Work task: Copy every line in the listing that contains "kvality".

━━━ Exercise inputs

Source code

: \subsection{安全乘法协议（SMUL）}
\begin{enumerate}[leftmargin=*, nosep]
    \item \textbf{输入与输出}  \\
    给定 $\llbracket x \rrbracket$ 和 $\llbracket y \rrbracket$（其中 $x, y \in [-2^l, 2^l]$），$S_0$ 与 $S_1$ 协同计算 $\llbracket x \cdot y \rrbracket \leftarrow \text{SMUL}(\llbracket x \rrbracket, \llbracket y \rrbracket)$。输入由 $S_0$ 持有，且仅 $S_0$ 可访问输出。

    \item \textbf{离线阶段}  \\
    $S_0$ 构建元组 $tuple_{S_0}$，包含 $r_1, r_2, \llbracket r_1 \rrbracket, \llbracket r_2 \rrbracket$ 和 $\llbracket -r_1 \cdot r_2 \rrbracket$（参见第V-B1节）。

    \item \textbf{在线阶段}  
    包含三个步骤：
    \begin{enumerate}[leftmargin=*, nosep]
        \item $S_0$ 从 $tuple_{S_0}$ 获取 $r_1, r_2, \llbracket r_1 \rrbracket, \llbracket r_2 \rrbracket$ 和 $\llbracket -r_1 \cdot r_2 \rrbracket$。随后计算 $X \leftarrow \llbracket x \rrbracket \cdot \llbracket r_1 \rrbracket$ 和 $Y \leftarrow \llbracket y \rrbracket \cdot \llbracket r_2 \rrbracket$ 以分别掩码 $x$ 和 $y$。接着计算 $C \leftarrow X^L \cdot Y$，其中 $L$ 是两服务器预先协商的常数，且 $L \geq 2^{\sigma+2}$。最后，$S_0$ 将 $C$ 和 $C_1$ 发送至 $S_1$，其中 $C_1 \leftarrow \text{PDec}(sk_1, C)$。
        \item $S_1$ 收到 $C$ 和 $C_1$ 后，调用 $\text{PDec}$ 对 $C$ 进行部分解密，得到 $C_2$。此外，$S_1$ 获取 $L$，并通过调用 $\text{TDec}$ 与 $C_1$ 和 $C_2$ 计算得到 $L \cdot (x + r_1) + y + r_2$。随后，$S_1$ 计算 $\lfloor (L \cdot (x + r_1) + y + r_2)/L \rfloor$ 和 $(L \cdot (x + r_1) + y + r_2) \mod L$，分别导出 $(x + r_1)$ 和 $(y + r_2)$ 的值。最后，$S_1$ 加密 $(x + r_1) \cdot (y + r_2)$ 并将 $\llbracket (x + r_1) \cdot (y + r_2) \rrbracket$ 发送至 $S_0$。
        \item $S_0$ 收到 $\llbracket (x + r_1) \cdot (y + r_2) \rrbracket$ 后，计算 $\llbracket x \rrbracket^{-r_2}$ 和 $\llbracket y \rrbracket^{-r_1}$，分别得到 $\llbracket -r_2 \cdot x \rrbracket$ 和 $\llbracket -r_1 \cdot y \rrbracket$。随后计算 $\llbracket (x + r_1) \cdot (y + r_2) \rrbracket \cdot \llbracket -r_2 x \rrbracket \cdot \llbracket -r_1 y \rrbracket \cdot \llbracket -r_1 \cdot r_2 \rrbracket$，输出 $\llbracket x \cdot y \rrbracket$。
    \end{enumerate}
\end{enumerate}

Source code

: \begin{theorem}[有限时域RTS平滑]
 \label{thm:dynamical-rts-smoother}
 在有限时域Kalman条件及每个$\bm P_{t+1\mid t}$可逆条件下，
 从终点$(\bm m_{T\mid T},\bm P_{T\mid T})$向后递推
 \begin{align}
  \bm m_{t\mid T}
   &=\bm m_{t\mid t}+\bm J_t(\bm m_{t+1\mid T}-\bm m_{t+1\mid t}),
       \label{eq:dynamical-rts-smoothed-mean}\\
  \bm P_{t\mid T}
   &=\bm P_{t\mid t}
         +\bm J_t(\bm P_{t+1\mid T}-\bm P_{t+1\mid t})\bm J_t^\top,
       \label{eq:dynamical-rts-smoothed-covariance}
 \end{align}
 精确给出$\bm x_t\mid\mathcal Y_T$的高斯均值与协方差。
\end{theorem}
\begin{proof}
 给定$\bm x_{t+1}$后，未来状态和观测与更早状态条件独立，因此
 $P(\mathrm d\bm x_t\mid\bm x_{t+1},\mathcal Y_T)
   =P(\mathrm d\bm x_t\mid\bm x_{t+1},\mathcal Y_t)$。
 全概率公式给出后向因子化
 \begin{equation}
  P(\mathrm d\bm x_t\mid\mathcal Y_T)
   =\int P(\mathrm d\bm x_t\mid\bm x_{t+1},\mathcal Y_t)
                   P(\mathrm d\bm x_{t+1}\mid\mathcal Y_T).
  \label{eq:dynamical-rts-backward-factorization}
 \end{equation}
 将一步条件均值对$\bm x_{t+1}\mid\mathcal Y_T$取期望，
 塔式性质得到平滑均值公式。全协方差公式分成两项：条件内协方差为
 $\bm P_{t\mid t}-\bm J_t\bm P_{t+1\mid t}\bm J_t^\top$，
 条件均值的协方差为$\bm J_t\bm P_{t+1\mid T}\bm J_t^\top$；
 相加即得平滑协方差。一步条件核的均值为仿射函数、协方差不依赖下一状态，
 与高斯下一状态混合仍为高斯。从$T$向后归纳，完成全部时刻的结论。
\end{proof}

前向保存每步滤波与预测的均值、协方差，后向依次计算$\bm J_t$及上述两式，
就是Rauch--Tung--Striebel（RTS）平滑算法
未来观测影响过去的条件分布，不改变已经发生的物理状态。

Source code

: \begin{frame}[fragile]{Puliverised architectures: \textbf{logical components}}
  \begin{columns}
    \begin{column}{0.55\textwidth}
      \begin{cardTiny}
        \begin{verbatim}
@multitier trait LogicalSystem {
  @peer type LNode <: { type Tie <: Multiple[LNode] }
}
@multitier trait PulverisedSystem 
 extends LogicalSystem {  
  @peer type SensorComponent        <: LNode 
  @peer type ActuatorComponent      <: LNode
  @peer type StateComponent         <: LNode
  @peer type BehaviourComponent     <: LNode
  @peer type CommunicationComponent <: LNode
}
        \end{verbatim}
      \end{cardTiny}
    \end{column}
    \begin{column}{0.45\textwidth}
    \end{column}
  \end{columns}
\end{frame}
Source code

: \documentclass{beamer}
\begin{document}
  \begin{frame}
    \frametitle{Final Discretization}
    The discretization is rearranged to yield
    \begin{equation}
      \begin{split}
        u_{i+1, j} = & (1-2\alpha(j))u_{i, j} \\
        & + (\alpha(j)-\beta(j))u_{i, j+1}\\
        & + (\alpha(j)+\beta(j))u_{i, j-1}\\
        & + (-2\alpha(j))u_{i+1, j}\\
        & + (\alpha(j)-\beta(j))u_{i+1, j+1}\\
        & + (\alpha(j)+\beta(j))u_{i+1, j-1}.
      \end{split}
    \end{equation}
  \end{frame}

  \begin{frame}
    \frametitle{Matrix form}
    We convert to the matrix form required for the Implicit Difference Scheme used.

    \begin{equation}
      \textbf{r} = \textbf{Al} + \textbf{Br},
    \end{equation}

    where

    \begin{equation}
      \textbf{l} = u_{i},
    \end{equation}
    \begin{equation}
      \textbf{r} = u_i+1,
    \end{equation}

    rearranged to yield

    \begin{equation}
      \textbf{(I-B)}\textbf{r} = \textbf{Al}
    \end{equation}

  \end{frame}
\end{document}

━━━━━━
━━━ Exercise inputs

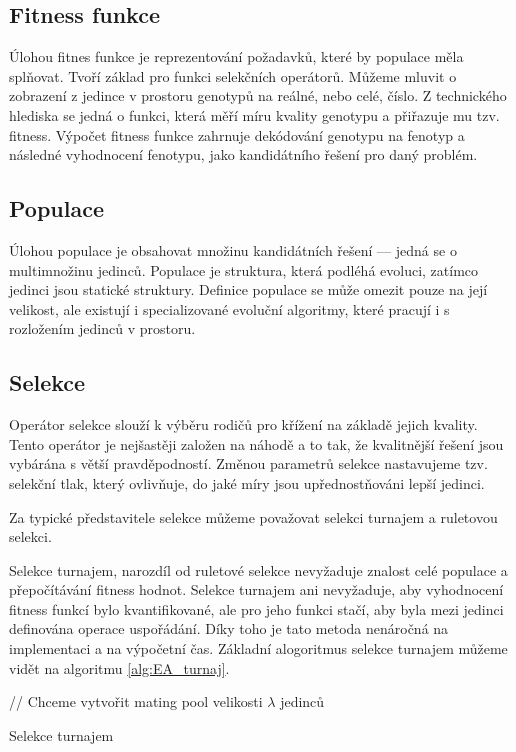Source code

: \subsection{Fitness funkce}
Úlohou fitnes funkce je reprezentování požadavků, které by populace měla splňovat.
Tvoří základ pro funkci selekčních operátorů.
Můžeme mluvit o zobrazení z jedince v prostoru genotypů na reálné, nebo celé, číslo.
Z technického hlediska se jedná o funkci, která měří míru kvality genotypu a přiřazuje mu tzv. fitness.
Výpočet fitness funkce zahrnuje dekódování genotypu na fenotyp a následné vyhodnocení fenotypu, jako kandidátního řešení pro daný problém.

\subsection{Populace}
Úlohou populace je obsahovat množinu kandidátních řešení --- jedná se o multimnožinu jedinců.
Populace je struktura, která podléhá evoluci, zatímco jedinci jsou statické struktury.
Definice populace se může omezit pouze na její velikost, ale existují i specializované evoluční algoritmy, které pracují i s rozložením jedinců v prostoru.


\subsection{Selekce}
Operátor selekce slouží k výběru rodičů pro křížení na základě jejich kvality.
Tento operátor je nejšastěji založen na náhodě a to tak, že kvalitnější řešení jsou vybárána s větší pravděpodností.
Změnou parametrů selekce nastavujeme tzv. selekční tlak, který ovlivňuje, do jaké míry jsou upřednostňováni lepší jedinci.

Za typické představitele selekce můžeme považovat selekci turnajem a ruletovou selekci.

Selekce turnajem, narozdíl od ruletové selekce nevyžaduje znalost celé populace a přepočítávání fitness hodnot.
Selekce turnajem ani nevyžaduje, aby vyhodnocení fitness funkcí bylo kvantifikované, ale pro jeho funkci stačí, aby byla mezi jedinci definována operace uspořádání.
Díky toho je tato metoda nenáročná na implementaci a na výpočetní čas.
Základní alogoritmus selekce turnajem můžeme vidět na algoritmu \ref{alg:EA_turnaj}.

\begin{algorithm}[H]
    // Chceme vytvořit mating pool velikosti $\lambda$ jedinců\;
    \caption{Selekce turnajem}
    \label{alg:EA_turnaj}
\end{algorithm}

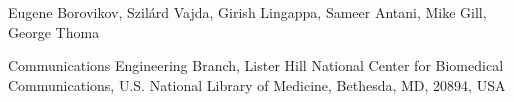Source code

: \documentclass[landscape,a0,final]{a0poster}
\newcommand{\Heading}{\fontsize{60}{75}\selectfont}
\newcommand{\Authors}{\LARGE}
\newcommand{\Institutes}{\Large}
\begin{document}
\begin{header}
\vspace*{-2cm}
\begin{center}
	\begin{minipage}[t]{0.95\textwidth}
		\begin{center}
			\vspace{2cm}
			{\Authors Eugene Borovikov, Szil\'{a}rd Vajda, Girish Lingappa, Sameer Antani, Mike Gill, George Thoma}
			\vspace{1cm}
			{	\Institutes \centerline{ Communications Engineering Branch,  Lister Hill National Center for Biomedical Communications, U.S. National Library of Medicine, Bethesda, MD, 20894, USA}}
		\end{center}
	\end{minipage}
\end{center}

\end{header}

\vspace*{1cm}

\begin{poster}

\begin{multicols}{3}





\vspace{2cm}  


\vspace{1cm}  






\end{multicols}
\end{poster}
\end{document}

━━━━━━

Reply to the exercise:
Z technického hlediska se jedná o funkci, která měří míru kvality genotypu a přiřazuje mu tzv. fitness.
Operátor selekce slouží k výběru rodičů pro křížení na základě jejich kvality.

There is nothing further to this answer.